BUDOS said:Oldbear83 said:FLBear5630 said:Oldbear83 said:FLBear5630 said:J.R. said:FLBear5630 said:Doc Holliday said:FLBear5630 said:Doc Holliday said:RD2WINAGNBEAR86 said:boognish_bear said:The average 🇺🇸 American household now owes $10,000 in credit card debt, $58,957 in student loan debt, $241,840 in mortgage debt and $22,612 in auto loans according to a survey by PolicyGenius.
— The Spectator Index (@spectatorindex) December 28, 2025
So the average household in the U.S. is $333,000+ in debt? I think it is substantial but am very skeptical about this number. I don't think it is near that high.
I was thinking it should be much higher
Depends on if housing is included. If yes, I agree may be higher. If not, that seems too high.
It could be the average, but it could easily double in the next decade.
For young adults buying their first cars, homes and maintaining even low middle class lifestyle, there's no way their mortgage balance alone isn't above $400k. The average home price is $512k and IF they put down 20% they will owe about $410k. Add in student loans, cars and cost of living...I could easily see $600k or so in debt being the norm.
Debt is a way of life. You will see more people cash flowing their lives rather than paying things off. For the 80% there is no getting around it. The goal will be getting everything paid off by 72, which will be the new retirement age.
It is not what Dave Ramsey and the financial conservatives like, but there comes a time when how much of your life do you do nothing but pay to have no debt? So your ratios are good? But, there is really no way around it when you crunch the numbers.
(I am not the best one to discuss this with. I watched my Mom have her hot water heater on a timer and not spend a dime so she would have no debt and she could travel. Died at 63, never took one trip. A life of not even being able to take a hot shower on demand. So, I get the financial responsibility thing, but those hospice visits will always push me to do things with my kids...)
Debt is a killer! I don't do much leverage(only for multi-family as they are large assets). I know I could make more $ levering some thing up, but I just don't like debt and like to sleep well. I have explained this to my young adult kids....one gets it, one doesn't.
Crunch the numbers you put out. How do you do that, raise a family and not have debt? I know you dont agree with debt, but if is going to be a bigger part of Life going forward. Until that gap you mention narrows, stable income is going to be more important. Or you will have people delaying life, creating perpetual teenagers
The problem most people have with debt, is that they take on debt without thinking about it, much less having a serious plan for handling that debt.

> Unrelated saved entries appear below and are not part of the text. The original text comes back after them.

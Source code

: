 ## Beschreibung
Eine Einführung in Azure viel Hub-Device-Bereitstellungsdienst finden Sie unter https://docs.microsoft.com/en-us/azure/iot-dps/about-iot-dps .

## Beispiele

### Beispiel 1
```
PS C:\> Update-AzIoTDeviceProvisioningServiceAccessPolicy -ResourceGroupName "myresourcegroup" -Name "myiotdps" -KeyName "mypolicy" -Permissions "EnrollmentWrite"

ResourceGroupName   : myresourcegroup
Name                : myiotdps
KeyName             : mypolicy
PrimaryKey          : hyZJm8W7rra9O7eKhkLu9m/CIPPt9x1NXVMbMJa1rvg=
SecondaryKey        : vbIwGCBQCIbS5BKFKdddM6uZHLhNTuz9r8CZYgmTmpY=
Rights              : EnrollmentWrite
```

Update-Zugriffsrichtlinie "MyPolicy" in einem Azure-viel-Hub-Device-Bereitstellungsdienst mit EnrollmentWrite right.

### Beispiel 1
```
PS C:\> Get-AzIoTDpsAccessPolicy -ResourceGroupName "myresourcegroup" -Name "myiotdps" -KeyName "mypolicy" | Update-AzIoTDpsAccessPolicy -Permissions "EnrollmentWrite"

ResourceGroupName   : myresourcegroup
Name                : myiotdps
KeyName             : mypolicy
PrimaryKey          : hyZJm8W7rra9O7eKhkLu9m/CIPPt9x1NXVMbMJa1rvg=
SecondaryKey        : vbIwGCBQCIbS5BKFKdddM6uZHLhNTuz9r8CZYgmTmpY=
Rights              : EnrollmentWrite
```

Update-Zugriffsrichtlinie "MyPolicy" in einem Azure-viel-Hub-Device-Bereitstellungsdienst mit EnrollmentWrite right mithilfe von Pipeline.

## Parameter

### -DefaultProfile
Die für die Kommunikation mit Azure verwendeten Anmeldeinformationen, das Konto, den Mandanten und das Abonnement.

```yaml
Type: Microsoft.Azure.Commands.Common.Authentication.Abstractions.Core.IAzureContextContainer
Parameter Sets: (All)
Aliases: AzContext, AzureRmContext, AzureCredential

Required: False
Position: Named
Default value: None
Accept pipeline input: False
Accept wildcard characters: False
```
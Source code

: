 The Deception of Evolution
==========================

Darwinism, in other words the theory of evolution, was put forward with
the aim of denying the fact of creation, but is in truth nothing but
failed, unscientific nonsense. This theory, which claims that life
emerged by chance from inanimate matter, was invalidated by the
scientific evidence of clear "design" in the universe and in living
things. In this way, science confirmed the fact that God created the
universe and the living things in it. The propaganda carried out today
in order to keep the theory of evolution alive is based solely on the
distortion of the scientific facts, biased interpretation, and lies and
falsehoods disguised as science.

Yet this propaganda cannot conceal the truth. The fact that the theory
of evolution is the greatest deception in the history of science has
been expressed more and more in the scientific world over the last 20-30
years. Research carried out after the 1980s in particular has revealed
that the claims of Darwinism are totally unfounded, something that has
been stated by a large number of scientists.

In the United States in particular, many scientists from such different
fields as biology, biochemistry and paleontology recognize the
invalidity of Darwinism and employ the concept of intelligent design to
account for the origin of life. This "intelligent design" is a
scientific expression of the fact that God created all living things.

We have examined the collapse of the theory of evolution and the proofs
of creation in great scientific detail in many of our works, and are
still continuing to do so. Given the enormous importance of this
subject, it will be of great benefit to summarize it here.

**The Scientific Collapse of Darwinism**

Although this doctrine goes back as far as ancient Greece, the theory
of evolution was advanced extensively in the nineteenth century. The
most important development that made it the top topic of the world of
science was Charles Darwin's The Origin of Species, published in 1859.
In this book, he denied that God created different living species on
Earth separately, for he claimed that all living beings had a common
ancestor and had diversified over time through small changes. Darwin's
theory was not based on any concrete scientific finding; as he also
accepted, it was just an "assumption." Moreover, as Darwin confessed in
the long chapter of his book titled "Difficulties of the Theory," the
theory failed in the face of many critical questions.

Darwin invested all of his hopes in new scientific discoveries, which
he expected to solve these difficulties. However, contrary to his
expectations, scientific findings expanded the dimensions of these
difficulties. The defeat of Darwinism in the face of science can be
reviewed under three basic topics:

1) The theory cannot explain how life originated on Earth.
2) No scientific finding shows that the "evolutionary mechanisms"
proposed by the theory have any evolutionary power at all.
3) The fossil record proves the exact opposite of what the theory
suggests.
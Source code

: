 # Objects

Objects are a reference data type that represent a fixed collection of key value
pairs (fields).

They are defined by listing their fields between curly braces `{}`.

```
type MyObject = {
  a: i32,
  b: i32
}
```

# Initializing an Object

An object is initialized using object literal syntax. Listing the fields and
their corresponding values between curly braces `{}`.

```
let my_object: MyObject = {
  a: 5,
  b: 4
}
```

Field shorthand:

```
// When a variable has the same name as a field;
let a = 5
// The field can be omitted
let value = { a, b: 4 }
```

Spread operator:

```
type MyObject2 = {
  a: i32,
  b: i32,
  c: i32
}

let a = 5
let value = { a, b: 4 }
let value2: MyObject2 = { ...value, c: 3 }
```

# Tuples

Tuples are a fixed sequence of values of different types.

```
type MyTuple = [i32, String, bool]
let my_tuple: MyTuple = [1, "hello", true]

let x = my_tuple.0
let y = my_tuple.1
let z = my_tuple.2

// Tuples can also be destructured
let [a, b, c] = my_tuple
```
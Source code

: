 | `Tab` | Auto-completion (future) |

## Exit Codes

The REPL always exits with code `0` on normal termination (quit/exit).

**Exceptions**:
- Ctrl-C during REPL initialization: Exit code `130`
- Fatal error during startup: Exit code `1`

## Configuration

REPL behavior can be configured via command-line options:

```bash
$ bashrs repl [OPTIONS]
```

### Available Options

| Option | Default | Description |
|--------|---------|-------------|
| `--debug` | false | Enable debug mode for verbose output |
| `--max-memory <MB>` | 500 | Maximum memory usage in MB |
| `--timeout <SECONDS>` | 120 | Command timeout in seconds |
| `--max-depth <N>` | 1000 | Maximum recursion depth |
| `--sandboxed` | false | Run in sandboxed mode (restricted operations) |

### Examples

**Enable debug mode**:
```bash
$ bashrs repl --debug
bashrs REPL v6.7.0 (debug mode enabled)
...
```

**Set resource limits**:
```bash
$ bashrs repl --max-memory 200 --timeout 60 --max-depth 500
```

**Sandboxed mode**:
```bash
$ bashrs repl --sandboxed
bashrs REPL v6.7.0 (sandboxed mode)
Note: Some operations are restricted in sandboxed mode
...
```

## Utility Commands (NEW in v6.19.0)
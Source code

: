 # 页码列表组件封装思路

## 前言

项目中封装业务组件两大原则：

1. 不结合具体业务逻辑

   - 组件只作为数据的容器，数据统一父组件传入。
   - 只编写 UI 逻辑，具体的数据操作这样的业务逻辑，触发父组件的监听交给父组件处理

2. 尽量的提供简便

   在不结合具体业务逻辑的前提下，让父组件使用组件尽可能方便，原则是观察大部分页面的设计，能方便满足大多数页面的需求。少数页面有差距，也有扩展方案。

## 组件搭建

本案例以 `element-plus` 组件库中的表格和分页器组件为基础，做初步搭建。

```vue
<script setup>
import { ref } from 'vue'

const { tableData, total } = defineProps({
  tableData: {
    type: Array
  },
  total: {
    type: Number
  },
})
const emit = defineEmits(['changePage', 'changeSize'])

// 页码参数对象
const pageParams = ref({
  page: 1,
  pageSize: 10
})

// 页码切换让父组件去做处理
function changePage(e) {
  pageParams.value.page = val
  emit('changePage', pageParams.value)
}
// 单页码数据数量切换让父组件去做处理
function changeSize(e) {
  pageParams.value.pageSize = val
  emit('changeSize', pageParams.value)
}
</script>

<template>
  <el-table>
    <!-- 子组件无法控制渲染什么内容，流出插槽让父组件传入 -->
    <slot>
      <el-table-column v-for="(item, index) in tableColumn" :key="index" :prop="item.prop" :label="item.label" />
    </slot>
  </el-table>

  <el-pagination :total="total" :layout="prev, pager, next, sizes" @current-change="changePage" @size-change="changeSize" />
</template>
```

Properly planned, a house is a solid investment. Properly planned, cars or even college can make sense. But spur of the moment decisions are often bad ideas, and a lack of basic financial literacy is jumping out of the plane not knowing if what you strapped on your back is a parachute, a backpack with books in it, or a backpack with a 'so long, sucker' note in it.
I am not Talking spur of the moment. Look at the categories mentioned- house, car, education, and even health care. They are all investments. Debt has to serve a purpose to be worth doing. At different stages of our lives, different areas of debt become worth it.
The days of saving for a car cash are quickly becoming unrealistic. Housing, education, and even required health are going to require time. Stable Revenue/income to accomplish is becoming more important than saving a lump sum, as the needed lump sum is becoming larger. I think we are seeing issues as people are not wanting to work in those types of jobs like our parents, grandparents did. How many of the young having trouble getting housing will actually do 30 year grind it takes to pay off a mortgage? 200k or 400k?
I agree on debt having to be planned, but housing, health, education, transportation are all basic items that should increase earning capacity, not limit. If we are not going to have Government paid health or education and be free market, debt is a fact of life.
I agree. A big problem is that many people do take on debt without thinking.
Agreed, and even these "smaller" amounts add up in multiple ways.
As it relates to health insurance, why not examine how the better run national programs do it, such as Norway, Denmark and Sweden and start tweaking ours based on that research?
In a word, scale. There is a good reason only small countries seem to make a government-run program anything but worse than what it tried to fix.